= EXERCISE DIRECTIONS =
Transcribe, exactly and without pictures, the lines below from the line with "are great questions." to the line with "## Introduction", both ends included, and no others.
-------
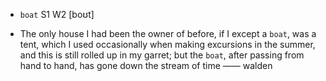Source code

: - `boat` S1 W2 [boʊt]



- The only house I had been the owner of before, if I except a `boat`, was a tent, which I used occasionally when making excursions in the summer, and this is still rolled up in my garret; but the `boat`, after passing from hand to hand, has gone down the stream of time —— walden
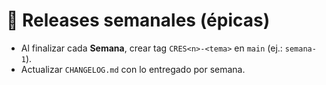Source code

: # 🎯 Releases semanales (épicas)
- Al finalizar cada **Semana**, crear tag `CRES<n>-<tema>` en `main` (ej.: `semana-1`).
- Actualizar `CHANGELOG.md` con lo entregado por semana.
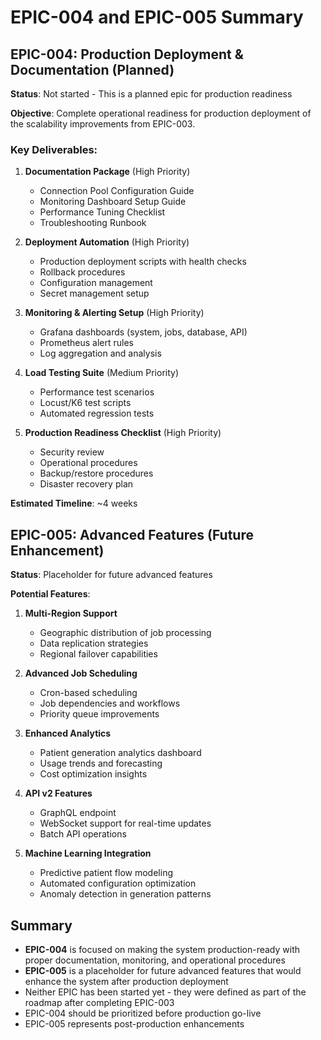 # EPIC-004 and EPIC-005 Summary

## EPIC-004: Production Deployment & Documentation (Planned)

**Status**: Not started - This is a planned epic for production readiness

**Objective**: Complete operational readiness for production deployment of the scalability improvements from EPIC-003.

### Key Deliverables:

1. **Documentation Package** (High Priority)
   - Connection Pool Configuration Guide
   - Monitoring Dashboard Setup Guide
   - Performance Tuning Checklist
   - Troubleshooting Runbook

2. **Deployment Automation** (High Priority)
   - Production deployment scripts with health checks
   - Rollback procedures
   - Configuration management
   - Secret management setup

3. **Monitoring & Alerting Setup** (High Priority)
   - Grafana dashboards (system, jobs, database, API)
   - Prometheus alert rules
   - Log aggregation and analysis

4. **Load Testing Suite** (Medium Priority)
   - Performance test scenarios
   - Locust/K6 test scripts
   - Automated regression tests

5. **Production Readiness Checklist** (High Priority)
   - Security review
   - Operational procedures
   - Backup/restore procedures
   - Disaster recovery plan

**Estimated Timeline**: ~4 weeks

## EPIC-005: Advanced Features (Future Enhancement)

**Status**: Placeholder for future advanced features

**Potential Features**:

1. **Multi-Region Support**
   - Geographic distribution of job processing
   - Data replication strategies
   - Regional failover capabilities

2. **Advanced Job Scheduling**
   - Cron-based scheduling
   - Job dependencies and workflows
   - Priority queue improvements

3. **Enhanced Analytics**
   - Patient generation analytics dashboard
   - Usage trends and forecasting
   - Cost optimization insights

4. **API v2 Features**
   - GraphQL endpoint
   - WebSocket support for real-time updates
   - Batch API operations

5. **Machine Learning Integration**
   - Predictive patient flow modeling
   - Automated configuration optimization
   - Anomaly detection in generation patterns

## Summary

- **EPIC-004** is focused on making the system production-ready with proper documentation, monitoring, and operational procedures
- **EPIC-005** is a placeholder for future advanced features that would enhance the system after production deployment
- Neither EPIC has been started yet - they were defined as part of the roadmap after completing EPIC-003
- EPIC-004 should be prioritized before production go-live
- EPIC-005 represents post-production enhancements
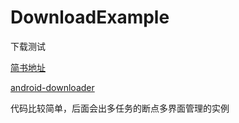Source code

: # DownloadExample
下载测试

[简书地址](http://www.jianshu.com/p/14a1949de195)

[android-downloader](https://github.com/Dpuntu/android-downloader)

代码比较简单，后面会出多任务的断点多界面管理的实例
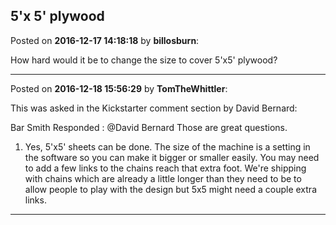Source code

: ## 5'x 5' plywood
Posted on **2016-12-17 14:18:18** by **billosburn**:

How hard would it be to change the size to cover 5'x5' plywood?

---

Posted on **2016-12-18 15:56:29** by **TomTheWhittler**:

This was asked in the Kickstarter comment section by David Bernard:

Bar Smith Responded :
@David Bernard Those are great questions.

1) Yes, 5'x5' sheets can be done. The size of the machine is a setting in the software so you can make it bigger or smaller easily. You may need to add a few links to the chains reach that extra foot. We're shipping with chains which are already a little longer than they need to be to allow people to play with the design but 5x5 might need a couple extra links.

---

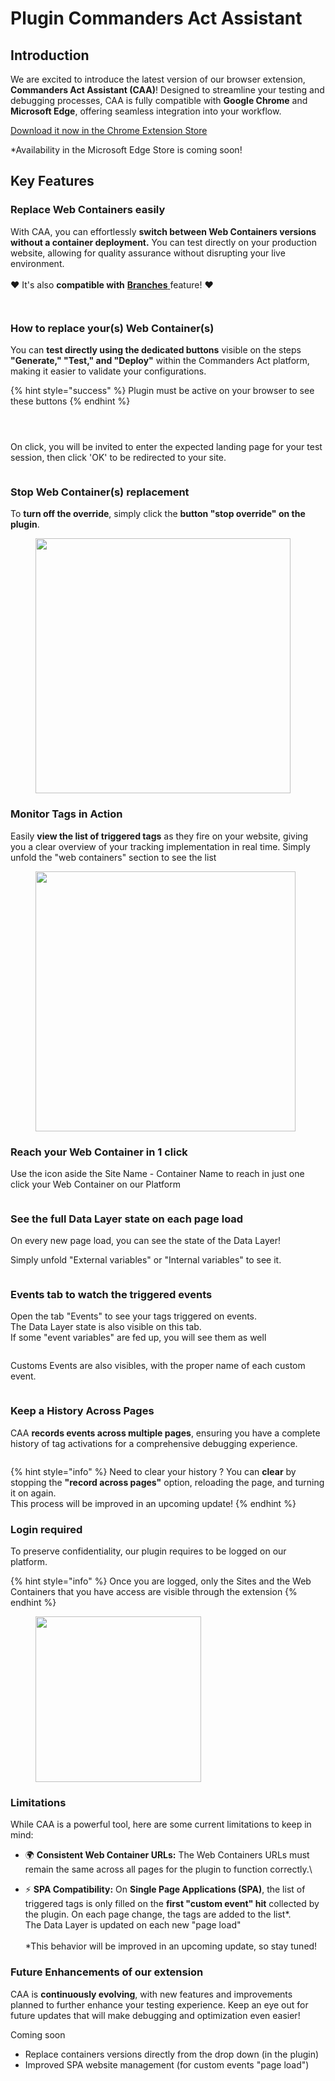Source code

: # Plugin Commanders Act Assistant

## Introduction

We are excited to introduce the latest version of our browser extension, **Commanders Act Assistant (CAA)**! Designed to streamline your testing and debugging processes, CAA is fully compatible with **Google Chrome** and **Microsoft Edge**, offering seamless integration into your workflow.

[Download it now in the Chrome Extension Store](https://chromewebstore.google.com/detail/commanders-act-assistant/lfaifjhjdolnpnlgeohohaalbeidhlpj)

\*Availability in the Microsoft Edge Store is coming soon!

## Key Features &#x20;

### Replace Web Containers easily

With CAA, you can effortlessly **switch between Web Containers versions without a container deployment.** You can test directly on your production website, allowing for quality assurance without disrupting your live environment.\
\
:heart: It's also **compatible with** [**Branches** ](../branches.md)feature! :heart:&#x20;

<figure><img src="../../../../../../../../.gitbook/assets/image (13).png" alt=""><figcaption></figcaption></figure>

<figure><img src="../../../../../../../../.gitbook/assets/Capture d&#x27;écran 2025-02-27 185120.png" alt=""><figcaption></figcaption></figure>

### How to replace your(s) Web Container(s)

You can **test directly using the dedicated buttons** visible on the steps **"Generate," "Test," and "Deploy"** within the Commanders Act platform, making it easier to validate your configurations.

{% hint style="success" %}
Plugin must be active on your browser to see these buttons
{% endhint %}

<figure><img src="../../../../../../../../.gitbook/assets/image (570).png" alt=""><figcaption></figcaption></figure>

<figure><img src="../../../../../../../../.gitbook/assets/image (571).png" alt=""><figcaption></figcaption></figure>

<figure><img src="../../../../../../../../.gitbook/assets/image (572).png" alt=""><figcaption></figcaption></figure>

On click, you will be invited to enter the expected landing page for your test session, then click 'OK' to be redirected to your site.

<figure><img src="../../../../../../../../.gitbook/assets/image (575).png" alt=""><figcaption></figcaption></figure>

### Stop Web Container(s) replacement&#x20;

To **turn off the override**, simply click the **button "stop override" on the plugin**.

<figure><img src="../../../../../../../../.gitbook/assets/image (1) (1) (1) (1) (1).png" alt="" width="408"><figcaption></figcaption></figure>

### Monitor Tags in Action

Easily **view the list of triggered tags** as they fire on your website, giving you a clear overview of your tracking implementation in real time. Simply unfold the "web containers" section to see the list

<figure><img src="../../../../../../../../.gitbook/assets/image (603).png" alt="" width="416"><figcaption></figcaption></figure>

### Reach your Web Container in 1 click

Use the icon aside the Site Name - Container Name to reach in just one click your Web Container on our Platform

<figure><img src="../../../../../../../../.gitbook/assets/image (14).png" alt=""><figcaption></figcaption></figure>

### See the full Data Layer state on each page load

On every new page load, you can see the state of the Data Layer!

Simply unfold "External variables" or "Internal variables" to see it.

<figure><img src="../../../../../../../../.gitbook/assets/image (605).png" alt=""><figcaption></figcaption></figure>

### Events tab to watch the triggered events

Open the tab "Events" to see your tags triggered on events.\
The Data Layer state is also visible on this tab.\
If some "event variables" are fed up, you will see them as well

<figure><img src="../../../../../../../../.gitbook/assets/image (606).png" alt=""><figcaption></figcaption></figure>

Customs Events are also visibles, with the proper name of each custom event.

<figure><img src="../../../../../../../../.gitbook/assets/image (608).png" alt=""><figcaption></figcaption></figure>

### Keep a History Across Pages

CAA **records events across multiple pages**, ensuring you have a complete history of tag activations for a comprehensive debugging experience.

<figure><img src="../../../../../../../../.gitbook/assets/image (576).png" alt=""><figcaption></figcaption></figure>

{% hint style="info" %}
Need to clear your history ? You can **clear** by stopping the **"record across pages"** option, reloading the page, and turning it on again. \
This process will be improved in an upcoming update!
{% endhint %}

### Login required

To preserve confidentiality, our plugin requires to be logged on our platform.

{% hint style="info" %}
Once you are logged, only the Sites and the Web Containers that you have access are visible through the extension
{% endhint %}

<figure><img src="../../../../../../../../.gitbook/assets/image (12).png" alt="" width="265"><figcaption></figcaption></figure>

### Limitations

While CAA is a powerful tool, here are some current limitations to keep in mind:

* 🌍 **Consistent Web Container URLs:** The Web Containers URLs must remain the same across all pages for the plugin to function correctly.\

* ⚡ **SPA Compatibility:** On **Single Page Applications (SPA)**, the list of triggered tags is only filled on the **first "custom event" hit** collected by the plugin. On each page change, the tags are added to the list\*. \
  The Data Layer is updated on each new "page load"\
  \
  \*This behavior will be improved in an upcoming update, so stay tuned!

### Future Enhancements of our extension

CAA is **continuously evolving**, with new features and improvements planned to further enhance your testing experience. Keep an eye out for future updates that will make debugging and optimization even easier!

Coming soon

* Replace containers versions directly from the drop down (in the plugin)
* Improved SPA website management (for custom events "page load")








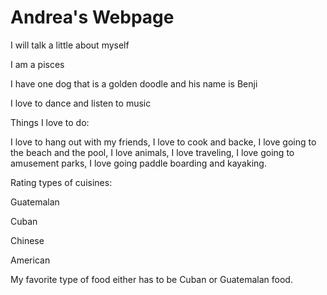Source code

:# Andrea's Webpage

I will talk a little about myself

I am a pisces  

I have one dog that is a golden doodle and his name is Benji

I love to dance and listen to music

Things I love to do:

I love to hang out with my friends,
I love to cook and backe,
I love going to the beach and the pool,
I love animals,
I love traveling,
I love going to amusement parks,
I love going paddle boarding and kayaking.


Rating types of cuisines:

Guatemalan 

Cuban

Chinese

American

My favorite type of food either has to be Cuban or Guatemalan food.
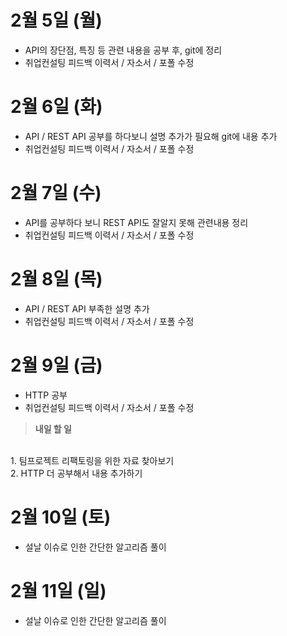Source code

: # 2월 5일 (월)
- API의 장단점, 특징 등 관련 내용을 공부 후, git에 정리
- 취업컨설팅 피드백 이력서 / 자소서 / 포폴 수정

# 2월 6일 (화)
- API / REST API 공부를 하다보니 설명 추가가 필요해 git에 내용 추가 
- 취업컨설팅 피드백 이력서 / 자소서 / 포폴 수정

# 2월 7일 (수)
- API를 공부하다 보니 REST API도 잘알지 못해 관련내용 정리 
- 취업컨설팅 피드백 이력서 / 자소서 / 포폴 수정

# 2월 8일 (목)
- API / REST API 부족한 설명 추가
- 취업컨설팅 피드백 이력서 / 자소서 / 포폴 수정

# 2월 9일 (금)
- HTTP 공부
- 취업컨설팅 피드백 이력서 / 자소서 / 포폴 수정

> **내일 할 일**
<br> 
1.&nbsp;팀프로젝트 리팩토링을 위한 자료 찾아보기<br>
2.&nbsp;HTTP 더 공부해서 내용 추가하기

# 2월 10일 (토)
- 설날 이슈로 인한 간단한 알고리즘 풀이

# 2월 11일 (일)
- 설날 이슈로 인한 간단한 알고리즘 풀이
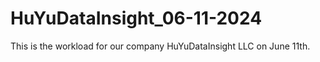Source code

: # HuYuDataInsight_06-11-2024
This is the workload for our company HuYuDataInsight LLC on June 11th.
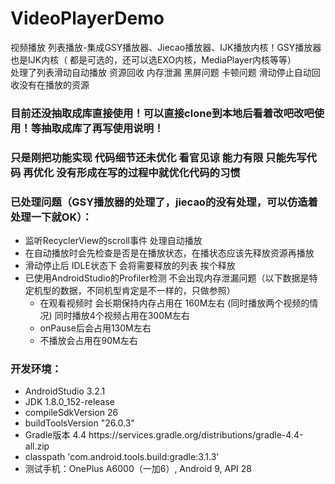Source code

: # VideoPlayerDemo
视频播放 列表播放-集成GSY播放器、Jiecao播放器、IJK播放内核！GSY播放器也是IJK内核（ 都是可选的，还可以选EXO内核，MediaPlayer内核等等）   
处理了列表滑动自动播放 资源回收 内存泄漏 黑屏问题 卡顿问题 滑动停止自动回收没有在播放的资源


### 目前还没抽取成库直接使用！可以直接clone到本地后看着改吧改吧使用！等抽取成库了再写使用说明！
### 只是刚把功能实现 代码细节还未优化 看官见谅 能力有限 只能先写代码 再优化 没有形成在写的过程中就优化代码的习惯


### 已处理问题（GSY播放器的处理了，jiecao的没有处理，可以仿造着处理一下就OK）：
* 监听RecyclerView的scroll事件 处理自动播放
* 在自动播放时会先检查是否是在播放状态，在播状态应该先释放资源再播放
* 滑动停止后 IDLE状态下 会将需要释放的列表 挨个释放
* 已使用AndroidStudio的Profiler检测 不会出现内存泄漏问题（以下数据是特定机型的数据，不同机型肯定是不一样的，只做参照）
  * 在观看视频时  会长期保持内存占用在 160M左右 (同时播放两个视频的情况) 同时播放4个视频占用在300M左右
  * onPause后会占用130M左右
  * 不播放会占用在90M左右
  
 ### 开发环境：
 * AndroidStudio 3.2.1
 * JDK 1.8.0_152-release
 * compileSdkVersion 26
 * buildToolsVersion "26.0.3"
 * Gradle版本 4.4  https\://services.gradle.org/distributions/gradle-4.4-all.zip
 * classpath 'com.android.tools.build:gradle:3.1.3'
 * 测试手机：OnePlus A6000（一加6）, Android 9, API 28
-------
= TASK RESULT =
@David Bernard Those are great questions.

1) Yes, 5'x5' sheets can be done. The size of the machine is a setting in the software so you can make it bigger or smaller easily. You may need to add a few links to the chains reach that extra foot. We're shipping with chains which are already a little longer than they need to be to allow people to play with the design but 5x5 might need a couple extra links.

---

Source code

: # Plugin Commanders Act Assistant

## Introduction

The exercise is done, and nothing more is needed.